Living & Growing: Unity in diversity

  • By LARRY ROREM
  • Sunday, December 18, 2016 1:02am
  • Neighbors

Life is relationship based. It concerns me that we have become a society that is too quick to sacrifice relationship for personal, political and religious gain.

Relationships are critical in all areas of life. Lack of relationships isolate us and creates divisive us/them situations. Relationships depend on good listening skills and a sense of humor. If our mouth is always open and our ears are closed, we damage relationships and create barriers that stifle growth.

For many, the growing diversity of our society and world threatens long-held beliefs. Familiarity is our comfort zone, which tempts us to withdraw from discomfort and new relationships. If our relationships are based on like-mindedness, we sacrifice our potential for new and exciting growth. In reality, relationships are central to finding and celebrating the gift of diversity. Relationship is about us, together, sharing, learning and growing. Relationships transform us and expand our comfort zone.

We have all experienced the loss of relationships. We grieve those losses because they were precious to us. But relationships continue to be a vital part of our lives and can surprise us in their ability to expand our life experiences and perspectives. Relationships expand our comfort zone and broaden our horizons.

Our recipe for relationships needs the proper amount of yeast to encourage the ingredients to grow and prosper in relationship with each other. Some “what ifs” might help us to build healthier, more diverse relationships. What if we sought out people different from us as resources for growth and understanding? What if politicians were less adversarial and more cooperative in seeking the common good? What if relationships were placed on a pedestal rather than stifled by intolerance? What if law enforcement and community relied on pre-existing respect and relationships as a basis for all interactions? What if people of faith chose to respect religious diversity rather than be threatened by them?

What “what if” is unique to your life, needs to be challenged?
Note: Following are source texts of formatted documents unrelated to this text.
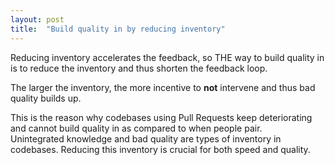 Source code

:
 ```yaml
---
layout: post
title:  "Build quality in by reducing inventory"
---
```


Reducing inventory accelerates the feedback, so THE way to build quality in is to reduce the inventory and thus shorten the feedback loop.

The larger the inventory, the more incentive to __not__ intervene and thus bad quality builds up.

This is the reason why codebases using Pull Requests keep deteriorating and cannot build quality in as compared to when people pair.  
Unintegrated knowledge and bad quality are types of inventory in codebases.
Reducing this inventory is crucial for both speed and quality. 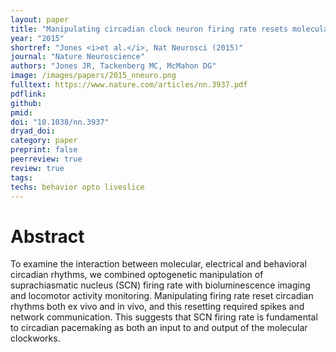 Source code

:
 ```yaml
---
layout: paper
title: "Manipulating circadian clock neuron firing rate resets molecular circadian rhythms and behavior"
year: "2015"
shortref: "Jones <i>et al.</i>, Nat Neurosci (2015)"
journal: "Nature Neuroscience"
authors: "Jones JR, Tackenberg MC, McMahon DG"
image: /images/papers/2015_nneuro.png
fulltext: https://www.nature.com/articles/nn.3937.pdf
pdflink: 
github: 
pmid: 
doi: "10.1038/nn.3937"
dryad_doi: 
category: paper
preprint: false
peerreview: true
review: true
tags:   
techs: behavior opto liveslice
---
```


# Abstract 

To examine the interaction between molecular, electrical and behavioral circadian rhythms, we combined optogenetic manipulation of suprachiasmatic nucleus (SCN) firing rate with bioluminescence imaging and locomotor activity monitoring. Manipulating firing rate reset circadian rhythms both ex vivo and in vivo, and this resetting required spikes and network communication. This suggests that SCN firing rate is fundamental to circadian pacemaking as both an input to and output of the molecular clockworks.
Bringing people together from very different backgrounds is the bridge to empathy, understanding, acceptance and genuine relationships! Forging relationships with people of different races, ethnicities, classes, genders, sexual orientations, political views, cultures and faiths goes a long way in solving the empathy deficit we experience as a world, nation, state, community and individual.

People who, on the surface, are different from us are learning gems, rather than threats. Genuine empathy needs new conversations and relationships that lead to greater understanding. Our job is to heal the wounds of our polarized society rather than ignite the fire of fear. This does not mean forsaking strongly held beliefs, but leaving room for disagreement without the toxic rhetoric that destroys relationships.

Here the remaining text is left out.